Job losses in different industries combined with stalled new recruitment are pushing unemployment rates up in some Asian economies (Table 1 [ PDF 16.3KB | 1 page ]). In the Philippines, the unemployment rate increased to 7.7% in January 2009 from 7.4% in January 2008, representing a 6.7% rise in the number of unemployed people. Meanwhile, the number of unemployed increased by 28.7% in Singapore between March 2008 and March 2009 and a staggering 73.3% in Thailand in the same period. By contrast, the Indonesian unemployment rate in February 2009 was lower than a year earlier. This apparently favorable trend is more nuanced, however, if one takes into the account the accompanying trend of a shift to informal and vulnerable employment—another major pattern that is discussed in section 3.2.

Subcontract, casual, and temporary workers are often the most vulnerable to initial factory job cuts. Shedding these workers is easier and less costly than laying off regular staff. Occasionally, regulations relating to the termination of employment are not observed. More importantly, many non-regular female and male workers do not receive or qualify for the severance pay or unemployment benefits to which their regular counterparts are often entitled (Charoensuthipan 2009; Pitsuwan 2008).

Gender-disaggregated analyses indicate that women are likely to be harder hit by rising unemployment than are men. In Thailand, female employment in manufacturing decreased by nearly 130,000 in the fourth quarter of 2008 from the previous year, representing 63.2% of total job contraction in that industry (Thailand National Statistics Office 2009). This reflects in part the large share of women workers in key sectors that are hit by the crisis. Many of the export industries such as textiles, garments, and electronics are labor intensive and use mostly women workers, making them extremely vulnerable. Prior to the current crisis, there were 2–4 times more women than men in the textiles and garments industries in the Philippines, Thailand, and Viet Nam, and 5.3 times more women than men in the electronics industry in the Philippines (Dejardin and Owens 2009).
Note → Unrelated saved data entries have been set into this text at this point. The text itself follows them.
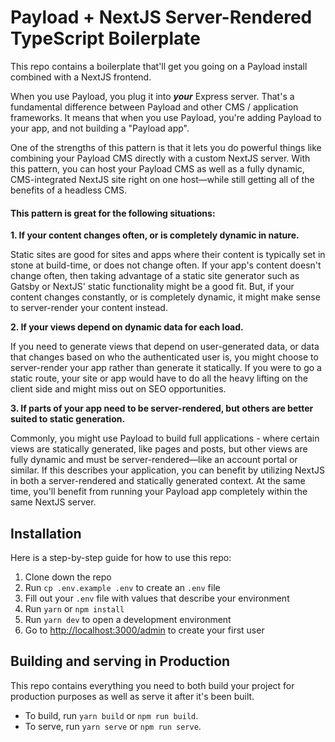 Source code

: # Payload + NextJS Server-Rendered TypeScript Boilerplate

This repo contains a boilerplate that'll get you going on a Payload install combined with a NextJS frontend.

When you use Payload, you plug it into _**your**_ Express server. That's a fundamental difference between Payload and other CMS / application frameworks. It means that when you use Payload, you're adding Payload to your app, and not building a "Payload app".

One of the strengths of this pattern is that it lets you do powerful things like combining your Payload CMS directly with a custom NextJS server. With this pattern, you can host your Payload CMS as well as a fully dynamic, CMS-integrated NextJS site right on one host—while still getting all of the benefits of a headless CMS.

#### This pattern is great for the following situations:

**1. If your content changes often, or is completely dynamic in nature.**

Static sites are good for sites and apps where their content is typically set in stone at build-time, or does not change often. If your app's content doesn't change often, then taking advantage of a static site generator such as Gatsby or NextJS' static functionality might be a good fit. But, if your content changes constantly, or is completely dynamic, it might make sense to server-render your content instead.

**2. If your views depend on dynamic data for each load.**

If you need to generate views that depend on user-generated data, or data that changes based on who the authenticated user is, you might choose to server-render your app rather than generate it statically. If you were to go a static route, your site or app would have to do all the heavy lifting on the client side and might miss out on SEO opportunities.

**3. If parts of your app need to be server-rendered, but others are better suited to static generation.**

Commonly, you might use Payload to build full applications - where certain views are statically generated, like pages and posts, but other views are fully dynamic and must be server-rendered—like an account portal or similar. If this describes your application, you can benefit by utilizing NextJS in both a server-rendered and statically generated context. At the same time, you'll benefit from running your Payload app completely within the same NextJS server.

## Installation

Here is a step-by-step guide for how to use this repo:

1. Clone down the repo
1. Run `cp .env.example .env` to create an `.env` file
1. Fill out your `.env` file with values that describe your environment
1. Run `yarn` or `npm install`
1. Run `yarn dev` to open a development environment
1. Go to [http://localhost:3000/admin](http://localhost:3000/admin) to create your first user

## Building and serving in Production

This repo contains everything you need to both build your project for production purposes as well as serve it after it's been built.

- To build, run `yarn build` or `npm run build`.
- To serve, run `yarn serve` or `npm run serve`.
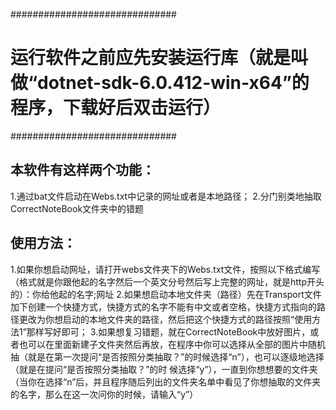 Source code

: ##############################
# 运行软件之前应先安装运行库（就是叫做“dotnet-sdk-6.0.412-win-x64”的程序，下载好后双击运行）
##############################
## 本软件有这样两个功能：
  1.通过bat文件启动在Webs.txt中记录的网址或者是本地路径；
  2.分门别类地抽取CorrectNoteBook文件夹中的错题
## 使用方法：
  1.如果你想启动网址，请打开webs文件夹下的Webs.txt文件，按照以下格式编写（格式就是你跟他起的名字然后一个英文分号然后写上完整的网址，就是http开头的）：你给他起的名字;网址
  2.如果想启动本地文件夹（路径）先在Transport文件加下创建一个快捷方式，快捷方式的名字不能有中文或者空格，快捷方式指向的路径更改为你想启动的本地文件夹的路径，然后把这个快捷方式的路径按照“使用方法1”那样写好即可；
  3.如果想复习错题，就在CorrectNoteBook中放好图片，或者也可以在里面新建子文件夹然后再放，在程序中你可以选择从全部的图片中随机抽（就是在第一次提问“是否按照分类抽取？”的时候选择“n”），也可以逐级地选择（就是在提问“是否按照分类抽取？”的时    候选择“y”），一直到你想想要的文件夹（当你在选择“n”后，并且程序随后列出的文件夹名单中看见了你想抽取的文件夹的名字，那么在这一次问你的时候，请输入“y”）
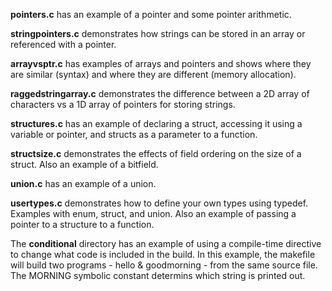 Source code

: 
**pointers.c** has an example of a pointer and some pointer arithmetic.

**stringpointers.c** demonstrates how strings can be stored in an array or referenced with a pointer.

**arrayvsptr.c** has examples of arrays and pointers and shows where they are similar (syntax) and where they are different (memory allocation).

**raggedstringarray.c** demonstrates the difference between a 2D array of characters vs a 1D array of pointers for storing strings.  

**structures.c** has an example of declaring a struct, accessing it using a variable or pointer, and structs as a parameter to a function. 

**structsize.c** demonstrates the effects of field ordering on the size of a struct.  Also an example of a bitfield.

**union.c** has an example of a union.  

**usertypes.c** demonstrates how to define your own types using typedef.  Examples with enum, struct, and union.  Also an example of passing a pointer to a structure to a function.  

The **conditional** directory has an example of using a compile-time directive to change what code is included in the build.  In this example, the makefile will build two programs - hello & goodmorning - from the same source file.  The MORNING symbolic constant determins which string is printed out.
Further, youths are likely to be disproportionately affected by rising unemployment. Even in 2008, youths in Asia were more than three times as likely as older adults to be unemployed. In Southeast Asia, the youth unemployment rate stood at 15% in 2008. This figure could rise sharply, as young workers with little job tenure are likely to be among the first to be let go, while first-time jobseekers are likely to find themselves at a substantial disadvantage when competing against a rising pool of more experienced (and recently unemployed) jobseekers for increasingly scarce jobs. In the Philippines, the number of unemployed youths in January 2009 increased by 5.9% to 1.4 million more than in the previous year (Philippines National Statistics Office 2009). Similarly, in Japan, the year-on-year increase in the number of unemployed youths in April 2009 soared by 23.4%, or an increase of 110,000 (Japan Statistics Bureau).

Moreover, in the PRC, an estimated 6.1 million new college graduates will enter the labor market in 2009, joining the 4 million from previous years who are still seeking employment (Economist 2009; Lawrence 2008). Rising and/or longer-term unemployment among youths not only causes the immediate waste of productive potential, it threatens to stymie the youths’ productivity at later stages in their careers and thereby constrain productivity and output growth in the medium and long term.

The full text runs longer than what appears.